Overall, one-in-three Americans (33%) say that the Senate should confirm Miers to the Supreme Court and 27% say that she should not be confirmed. A plurality (40%) expresses no opinion on this question. White evangelicals are more supportive of Miers’ nomination than are non-evangelical Protestants, white Catholics or seculars. But almost as many evangelicals (41%) are unsure of whether or not Miers should be confirmed as express support for her nomination (43%).
There is less public support for Miers’ confirmation than there was for the confirmation of John Roberts as Chief Justice earlier this year. In polling conducted in mid-September, just prior to Senate hearings on the Roberts nomination, the Pew Research Center found that 46% of Americans said that Roberts should be confirmed by the Senate, substantially higher than the 33% who currently support the confirmation of Miers. Only about one-in-five (21%) opposed the confirmation of Roberts, compared with 27% who express opposition to the Miers nomination. This pattern holds across religious groups. Among evangelicals, for instance, a substantial majority (59%) supported the confirmation of Roberts, while fewer than half (43%) currently express support for Miers.
Much of the controversy over the Miers nomination has centered on Miers’ judicial experience, as opposed to her ideology or judicial philosophy. A majority of the public (56%) says they don’t worry about Miers’ ideology at all. Fewer than one-in-five Americans (18%) say they worry that she will make the court too conservative, and even fewer (8%) worry that Miers will make the court not conservative enough.
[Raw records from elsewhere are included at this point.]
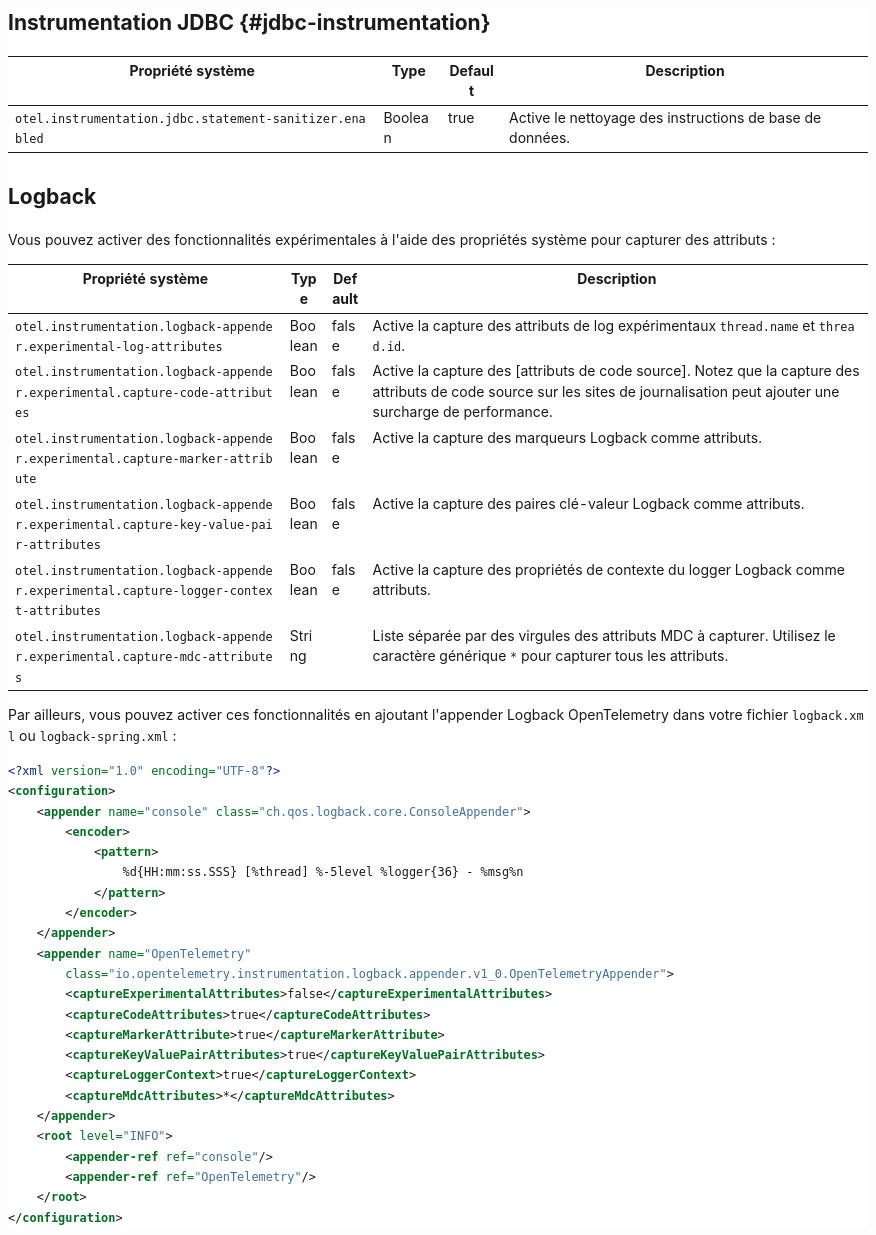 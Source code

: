 ## Instrumentation JDBC {#jdbc-instrumentation}

| Propriété système                                       | Type    | Default | Description                                                              |
| ------------------------------------------------------- | ------- | ------- | ------------------------------------------------------------------------ |
| `otel.instrumentation.jdbc.statement-sanitizer.enabled` | Boolean | true    | Active le nettoyage des instructions de base de données. |

## Logback

Vous pouvez activer des fonctionnalités expérimentales à l'aide des propriétés
système pour capturer des attributs :

| Propriété système                                                                      | Type    | Default | Description                                                                                                                                                                     |
| -------------------------------------------------------------------------------------- | ------- | ------- | ------------------------------------------------------------------------------------------------------------------------------------------------------------------------------- |
| `otel.instrumentation.logback-appender.experimental-log-attributes`                    | Boolean | false   | Active la capture des attributs de log expérimentaux `thread.name` et `thread.id`.                                                                              |
| `otel.instrumentation.logback-appender.experimental.capture-code-attributes`           | Boolean | false   | Active la capture des \[attributs de code source]. Notez que la capture des attributs de code source sur les sites de journalisation peut ajouter une surcharge de performance. |
| `otel.instrumentation.logback-appender.experimental.capture-marker-attribute`          | Boolean | false   | Active la capture des marqueurs Logback comme attributs.                                                                                                        |
| `otel.instrumentation.logback-appender.experimental.capture-key-value-pair-attributes` | Boolean | false   | Active la capture des paires clé-valeur Logback comme attributs.                                                                                                |
| `otel.instrumentation.logback-appender.experimental.capture-logger-context-attributes` | Boolean | false   | Active la capture des propriétés de contexte du logger Logback comme attributs.                                                                                 |
| `otel.instrumentation.logback-appender.experimental.capture-mdc-attributes`            | String  |         | Liste séparée par des virgules des attributs MDC à capturer. Utilisez le caractère générique `*` pour capturer tous les attributs.              |

[source code attributes]: /docs/specs/semconv/general/attributes/#source-code-attributes

Par ailleurs, vous pouvez activer ces fonctionnalités en ajoutant l'appender
Logback OpenTelemetry dans votre fichier `logback.xml` ou `logback-spring.xml` :

```xml
<?xml version="1.0" encoding="UTF-8"?>
<configuration>
    <appender name="console" class="ch.qos.logback.core.ConsoleAppender">
        <encoder>
            <pattern>
                %d{HH:mm:ss.SSS} [%thread] %-5level %logger{36} - %msg%n
            </pattern>
        </encoder>
    </appender>
    <appender name="OpenTelemetry"
        class="io.opentelemetry.instrumentation.logback.appender.v1_0.OpenTelemetryAppender">
        <captureExperimentalAttributes>false</captureExperimentalAttributes>
        <captureCodeAttributes>true</captureCodeAttributes>
        <captureMarkerAttribute>true</captureMarkerAttribute>
        <captureKeyValuePairAttributes>true</captureKeyValuePairAttributes>
        <captureLoggerContext>true</captureLoggerContext>
        <captureMdcAttributes>*</captureMdcAttributes>
    </appender>
    <root level="INFO">
        <appender-ref ref="console"/>
        <appender-ref ref="OpenTelemetry"/>
    </root>
</configuration>
```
Even among evangelicals, who tend to be politically conservative, only 13% say they worry that Miers will make the court not conservative enough.
Polling also indicates that the public is largely unaffected by Miers’ personal religious beliefs. A large majority (61%) say that the fact that Miers is an evangelical Christian has no effect on their feelings about her. Only one-in-five (20%) say that Miers’ Christianity makes them feel more favorably toward her, and even fewer (14%) say they feel less favorably about her because she is an evangelical. Not surprisingly, evangelicals, much more than other groups, say that Miers’ evangelicalism makes them feel more favorably toward her. But even among this group, nearly as many (44%) say that Miers’ religion has no effect on their views as say her religion makes them feel more favorably toward her (49%).